Los niños y niñas que habían hecho su primera comunión estos días de mayo iban a recibir a partir de ahora tanta pantalla electrónica de regalo y tanta publicidad añadida que llegarían a pensar que el hijo de Dios nació en un portal de Silicon Valley.

En este mundo que les ha tocado vivir, inmerso en el consumismo, que considera a las fuerzas de producción y el incremento del PIB como motores de la historia, que sitúa a la productividad y el beneficio como valores casi prioritarios, pienso a menudo que es una suerte tener como un contrapeso más -en este caso sentimental y con vocación de espiritualidad- a una Iglesia que mantiene su mensaje de eternidad. Una Iglesia que vive por y para las comuniones. En lenguaje un tanto heterodoxo podríamos afirmar que el ritual de la comunión viene a ser el eje central de su maquinaria. Juan Pablo II, en una oración dirigida a Cristo para que la compartieran con el Papa todos los sacerdotes, ya lo expresaba así: "Que a ninguna comunidad falte el alimento espiritual de la eucaristía. Te pedimos que sea celebrada en toda la tierra por los ministros llamados a ella".

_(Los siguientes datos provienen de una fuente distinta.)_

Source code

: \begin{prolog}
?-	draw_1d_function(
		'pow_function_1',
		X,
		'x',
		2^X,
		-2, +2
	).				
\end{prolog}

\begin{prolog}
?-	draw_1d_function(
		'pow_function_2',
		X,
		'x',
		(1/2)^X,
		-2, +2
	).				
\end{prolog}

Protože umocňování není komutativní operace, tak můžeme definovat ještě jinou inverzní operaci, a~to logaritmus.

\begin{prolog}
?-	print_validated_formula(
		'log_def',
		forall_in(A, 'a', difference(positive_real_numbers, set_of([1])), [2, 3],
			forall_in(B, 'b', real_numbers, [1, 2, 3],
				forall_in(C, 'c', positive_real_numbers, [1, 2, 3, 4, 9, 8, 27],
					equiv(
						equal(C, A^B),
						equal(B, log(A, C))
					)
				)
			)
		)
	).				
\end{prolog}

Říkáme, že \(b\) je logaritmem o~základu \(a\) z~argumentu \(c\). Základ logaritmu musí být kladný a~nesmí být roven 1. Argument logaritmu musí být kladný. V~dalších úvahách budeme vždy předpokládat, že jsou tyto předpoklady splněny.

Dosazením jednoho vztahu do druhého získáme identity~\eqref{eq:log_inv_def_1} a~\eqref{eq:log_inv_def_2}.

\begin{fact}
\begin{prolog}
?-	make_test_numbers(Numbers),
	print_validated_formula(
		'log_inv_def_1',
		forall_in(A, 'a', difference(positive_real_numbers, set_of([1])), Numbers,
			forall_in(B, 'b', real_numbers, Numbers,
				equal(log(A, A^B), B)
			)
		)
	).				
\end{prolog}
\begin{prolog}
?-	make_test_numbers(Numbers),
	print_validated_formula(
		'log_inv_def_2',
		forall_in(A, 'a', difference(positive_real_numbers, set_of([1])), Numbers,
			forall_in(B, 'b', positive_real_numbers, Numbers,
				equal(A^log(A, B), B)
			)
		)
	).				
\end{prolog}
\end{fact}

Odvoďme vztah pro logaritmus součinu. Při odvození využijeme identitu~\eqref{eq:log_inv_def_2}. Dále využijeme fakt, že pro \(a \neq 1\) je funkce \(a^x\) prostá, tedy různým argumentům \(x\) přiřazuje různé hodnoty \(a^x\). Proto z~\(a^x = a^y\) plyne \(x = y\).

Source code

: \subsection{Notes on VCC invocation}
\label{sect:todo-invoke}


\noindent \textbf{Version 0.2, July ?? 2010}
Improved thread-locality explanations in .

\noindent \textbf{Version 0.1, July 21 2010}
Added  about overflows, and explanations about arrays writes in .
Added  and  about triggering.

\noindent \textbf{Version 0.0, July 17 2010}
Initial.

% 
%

Pienso en estos niños y niñas de primera comunión cuya inocencia les impide saber que ni somos dueños de nuestra vida, ni de nuestro destino, ni de nuestra muerte, y que en su desarrollo la propia condición humana les hará buscar múltiples salidas para olvidarse de esa realidad, y que unas actuaciones serán mejores que otras, y que las buenas deben diferenciarse de las malas, de las rematadamente malas y de las perversas, lo cierto es que los pobres, o sea, los más acuciados por crisis como la actual son -somos- mucho menos dueños de su vida y de su destino que los poderosos. Y que aunque la muerte nos iguale a todos, la materialidad, la celebración, la fiesta de la herencia sigue entronizando a los grandes beneficiarios. Por eso nos duelen tanto los recortes en sanidad y los recortes en educación.